Like Neil Kinnock back in the 1980s, Sir Keir’s task was to knock the party back into shape and detoxify a badly damaged Labour brand.
He was there to do the hard yards, likely lose an election, and hand over to a successor to enjoy the spoils of his toil. Then came the pandemic, Partygate, Liz Truss’s disastrous 45 days – and now the man who was meant to be Labour’s Kinnock has morphed into its next Blair.
This is because the Mid Bedfordshire and Tamworth wins point to a pattern over recent by-elections that led up to the Labour landslide of 1997. It is not just the places that Labour are winning, but the patterns in voter trends.

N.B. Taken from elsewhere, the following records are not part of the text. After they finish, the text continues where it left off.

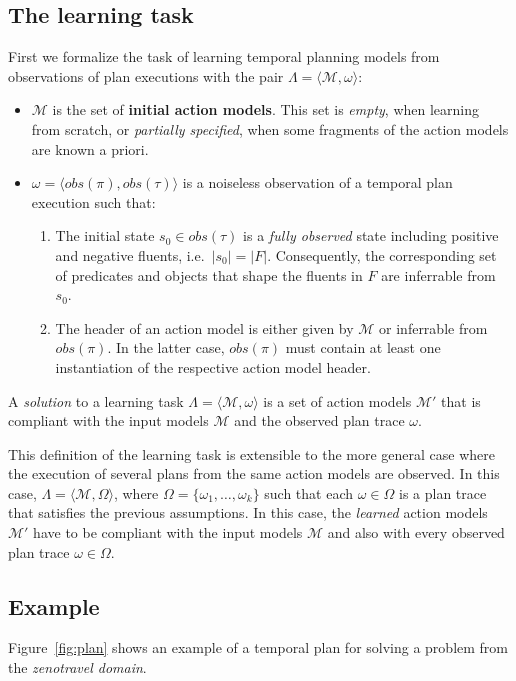 \documentclass[letterpaper]{article} %
\newcommand{\tup}[1]{{\langle #1 \rangle}}
\begin{document}
\subsection{The learning task}
First we formalize the task of learning temporal planning models from observations of plan executions with the pair $\Lambda=\tup{\mathcal{M},\omega}$:
\begin{itemize}
\item $\mathcal{M}$ is the set of {\bf initial action models}. This set is {\em empty}, when learning from scratch, or {\em partially specified}, when some fragments of the action models are known a priori.
\item $\omega=\tup{obs(\pi),obs(\tau)}$ is a noiseless observation of a temporal plan execution such that:
\begin{enumerate}
\item The initial state $s_0\in obs(\tau)$ is a {\em fully observed} state including positive and negative fluents, i.e.~$|s_0|=|F|$. Consequently, the corresponding set of predicates and objects that shape the fluents in $F$ are inferrable from $s_0$.
\item The header of an action model is either given by $\mathcal{M}$ or inferrable from $obs(\pi)$. In the latter case, $obs(\pi)$ must contain at least one instantiation of the respective action model header.
\end{enumerate}
\end{itemize}

A {\em solution} to a learning task $\Lambda=\tup{\mathcal{M},\omega}$ is a set of action models $\mathcal{M}'$ that is compliant with the input models $\mathcal{M}$ and the observed plan trace $\omega$.

This definition of the learning task is extensible to the more general case where the execution of several plans from the same action models are observed. In this case, $\Lambda=\tup{\mathcal{M},\Omega}$, where $\Omega=\{\omega_1,\ldots,\omega_{k}\}$ such that each $\omega\in \Omega$ is a plan trace that satisfies the previous assumptions. In this case, the {\em learned} action models $\mathcal{M}'$ have to be compliant with the input models $\mathcal{M}$ and also with every observed plan trace $\omega\in \Omega$.

\subsection{Example}
Figure~\ref{fig:plan} shows an example of a temporal plan for solving a problem from the {\em zenotravel domain}.
\end{document}
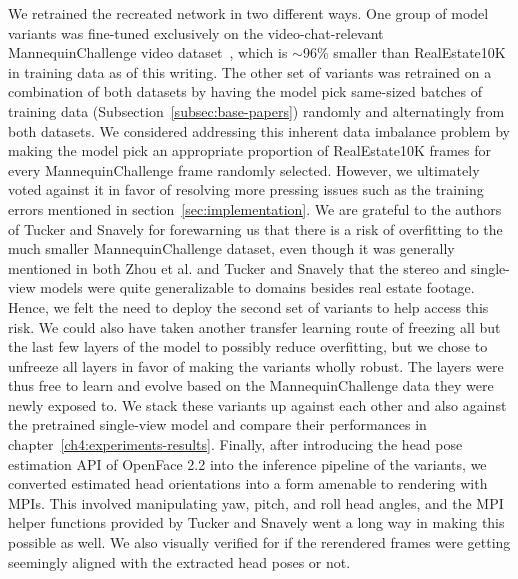 We retrained the recreated network in two different ways. One group of model variants was fine-tuned exclusively on the video-chat-relevant MannequinChallenge video dataset~\cite{li2019learning}, which is $\sim$96\% smaller than RealEstate10K in training data as of this writing. The other set of variants was retrained on a combination of both datasets by having the model pick same-sized batches of training data (Subsection~\ref{subsec:base-papers}) randomly and alternatingly from both datasets. We considered addressing this inherent data imbalance problem by making the model pick an appropriate proportion of RealEstate10K frames for every MannequinChallenge frame randomly selected. However, we ultimately voted against it in favor of resolving more pressing issues such as the training errors mentioned in section~\ref{sec:implementation}. We are grateful to the authors of Tucker and Snavely for forewarning us that there is a risk of overfitting to the much smaller MannequinChallenge dataset, even though it was generally mentioned in both Zhou et al. and Tucker and Snavely that the stereo and single-view models were quite generalizable to domains besides real estate footage. Hence, we felt the need to deploy the second set of variants to help access this risk. We could also have taken another transfer learning route of freezing all but the last few layers of the model to possibly reduce overfitting, but we chose to unfreeze all layers in favor of making the variants wholly robust. The layers were thus free to learn and evolve based on the MannequinChallenge data they were newly exposed to. We stack these variants up against each other and also against the pretrained single-view model and compare their performances in chapter~\ref{ch4:experiments-results}. Finally, after introducing the head pose estimation API of OpenFace 2.2 into the inference pipeline of the variants, we converted estimated head orientations into a form amenable to rendering with MPIs. This involved manipulating yaw, pitch, and roll head angles, and the MPI helper functions provided by Tucker and Snavely went a long way in making this possible as well. We also visually verified for if the rerendered frames were getting seemingly aligned with the extracted head poses or not.

% 
% 


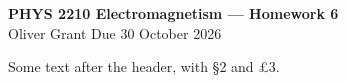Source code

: \documentclass[11pt]{article}
\begin{document}
\begin{center}
\textbf{\large PHYS 2210 Electromagnetism --- Homework 6}\\
Oliver Grant \quad\textbullet\quad Due 30 October 2026
\end{center}
Some text after the header, with \S 2 and \pounds 3.
\end{document}

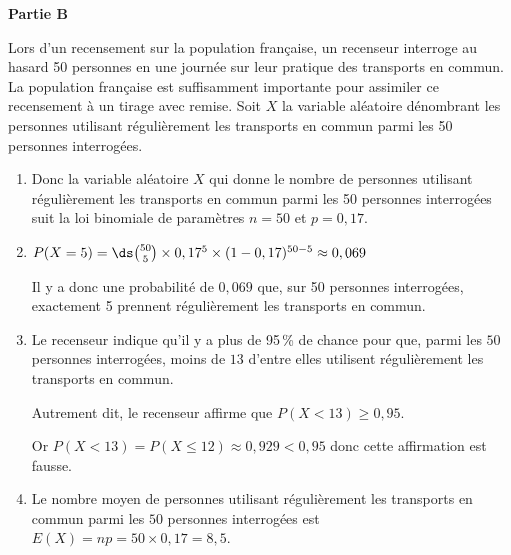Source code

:\bigskip

\textbf{Partie B}

\medskip

Lors d'un recensement sur la population française, un recenseur interroge au hasard 50 personnes en une journée sur leur pratique des transports en commun. 
La population française est suffisamment importante pour assimiler ce recensement à un tirage avec remise.
Soit $X$ la variable aléatoire dénombrant les personnes utilisant régulièrement les transports en commun parmi les 50 personnes interrogées.


\begin{enumerate}
\item %

Donc la variable aléatoire $X$ qui donne le nombre de personnes utilisant régulièrement les transports en commun parmi les 50 personnes interrogées suit la loi binomiale de paramètres $n=50$ et $p=0,17$.

\item $P(X = 5) = \ds\binom{50}{5}\times 0,17^5 \times (1-0,17)^{50-5}\approx 0,069$

Il y a donc une probabilité de $0,069$ que, sur 50 personnes interrogées, exactement 5 prennent régulièrement les transports en commun.

\item Le recenseur indique qu'il y a plus de 95\,\% de chance pour que, parmi les $50$ personnes interrogées, moins de $13$ d'entre elles utilisent régulièrement les transports en commun.

Autrement dit, le recenseur affirme que $P(X<13) \geqslant 0,95$.

Or $P(X<13)= P(X \leqslant 12) \approx  0,929 < 0,95$ donc cette affirmation est fausse.

\item Le nombre moyen de personnes utilisant régulièrement les transports en commun parmi les $50$ personnes interrogées est
$E(X)=np=50\times 0,17 = 8,5$.
\end{enumerate}

\bigskip


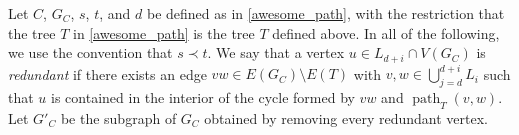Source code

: \documentclass{patmorin}
\newcommand{\defin}[1]{\emph{\textcolor{brightmaroon}{#1}}}
\DeclareMathOperator{\pth}{path}
\begin{document}
%
%
%
%
%


Let $C$, $G_C$, $s$, $t$, and $d$ be defined as in \cref{awesome_path}, with the restriction that the tree $T$ in \cref{awesome_path} is the tree $T$ defined above.  In all of the following, we use the convention that $s\prec t$.  We say that a vertex $u\in L_{d+i}\cap V(G_C)$ is \defin{redundant} if there exists an edge $vw\in E(G_C)\setminus E(T)$ with $v,w\in\bigcup_{j=d}^{d+i} L_i$ such that $u$ is contained in the interior of the cycle formed by $vw$ and $\pth_T(v,w)$.  Let $G'_C$ be the subgraph of $G_C$ obtained by removing every redundant vertex.
\end{document}

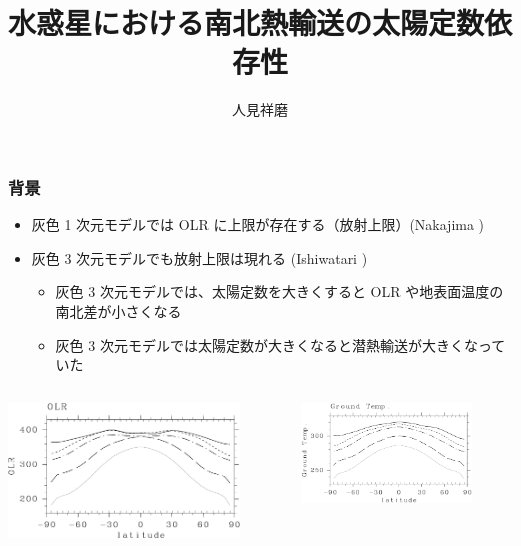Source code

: \documentclass[aspectratio=149,9pt,fleqn]{beamer}
\institute{北海道大学大学院理学院 地球流体力学研究室 M2}
\author{人見祥磨}
\title{水惑星における南北熱輸送の太陽定数依存性}
\begin{document}
\maketitle

\begin{frame}
	\frametitle{背景}
	\begin{itemize}
		\item 灰色 1 次元モデルでは OLR に上限が存在する（放射上限）(Nakajima )
		\item 灰色 3 次元モデルでも放射上限は現れる (Ishiwatari )
			\begin{itemize}
				\item 灰色 3 次元モデルでは、太陽定数を大きくすると OLR や地表面温度の南北差が小さくなる
				\item 灰色 3 次元モデルでは太陽定数が大きくなると潜熱輸送が大きくなっていた
			\end{itemize}
	\end{itemize}
	\begin{columns}[b,onlytextwidth]
		\begin{column}{.45\textwidth}
				\includegraphics[width=\textwidth]{i20024a.pdf}
		\end{column}
		\begin{column}{.45\textwidth}
			\begin{figure}
				\includegraphics[width=\textwidth]{i20024b.pdf}

\end{figure}
\end{column}
\end{columns}
\end{frame}
\end{document}
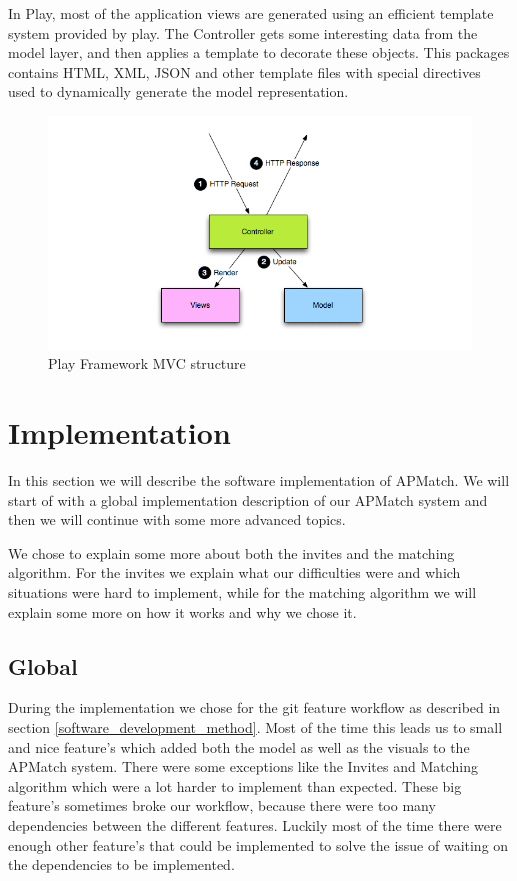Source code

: In Play, most of the application views are generated using an efficient template system provided by play. 
The Controller gets some interesting data from the model layer, and then applies a template to decorate these objects. 
This packages contains HTML, XML, JSON and other template files with special directives used to dynamically generate the model representation.
\\
\begin{figure}[h]
  \centering
    \captionsetup{justification=centering}
    \includegraphics[width=\textwidth]{play_mvc}
    \caption{Play Framework MVC structure}
  \label{play_mvc_image}
\end{figure}


\section{Implementation}
In this section we will describe the software implementation of APMatch.
We will start of with a global implementation description of our APMatch system and then we will continue with some more advanced topics.

We chose to explain some more about both the invites and the matching algorithm.
For the invites we explain what our difficulties were and which situations were hard to implement, while for the matching algorithm we will explain some more on how it works and why we chose it.

\subsection{Global}
During the implementation we chose for the git feature workflow as described in section \ref{software_development_method}.
Most of the time this leads us to small and nice feature's which added both the model as well as the visuals to the APMatch system.
There were some exceptions like the Invites and Matching algorithm which were a lot harder to implement than expected.
These big feature's sometimes broke our workflow, because there were too many dependencies between the different features.
Luckily most of the time there were enough other feature's that could be implemented to solve the issue of waiting on the dependencies to be implemented.

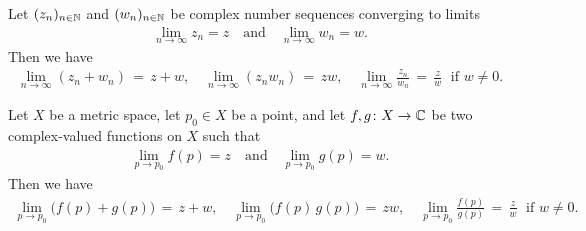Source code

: \begin{lemma}
  \label{lem:complex_limit_properties}
  Let $(z_n)_{n \in \mathbb{N}}$ and $(w_n)_{n \in \mathbb{N}}$
  be complex number sequences converging to limits
  \begin{align*}
    \lim_{n \to \infty} z_n = z
    \quad \text{and} \quad
    \lim_{n \to \infty} w_n = w .
  \end{align*}
  Then we have
  \begin{align*}
    \lim_{n \to \infty} (z_n + w_n) \, = \, z + w ,
    \quad
    \lim_{n \to \infty} (z_n w_n) \, = \, z w ,
    \quad
    \lim_{n \to \infty} \frac{z_n}{w_n} \, = \, \frac{z}{w}
    \; \text{ if $w \ne 0$}.
  \end{align*}

  Let $X$ be a metric space, let $p_0 \in X$
  be a point, and let $f,g \colon X \to \mathbb{C}$
  be two complex-valued functions on $X$ such that
  \begin{align*}
    \lim_{p \to p_0} f(p) = z
    \quad \text{and} \quad
    \lim_{p \to p_0} g(p) = w .
  \end{align*}
  Then we have
  \begin{align*}
    \lim_{p \to p_0} \big( f(p) + g(p) \big) \, = \, z + w ,
    \quad
    \lim_{p \to p_0} \big( f(p) \, g(p) \big) \, = \, z w ,
    \quad
    \lim_{p \to p_0} \frac{f(p)}{g(p)} \, = \, \frac{z}{w}
    \; \text{ if $w \ne 0$}.
  \end{align*}
\end{lemma}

Watch a by-election special of Politics Hub With Sophy Ridge tonight at 7pm
“We’re winning in Scotland [Rutherglen], the red wall [Selby and Ainsty], Conservative shires [Mid Beds] and the East Mids [Tamworth],” said one senior Labour figure on Friday. “So we’re getting the spread across the country we need.”
And when it comes to the patterns, the by-election wins are building up a picture that points to a Labour majority. Four swings above 20 points is the same sort of performance Blair saw before his 1997 triumph.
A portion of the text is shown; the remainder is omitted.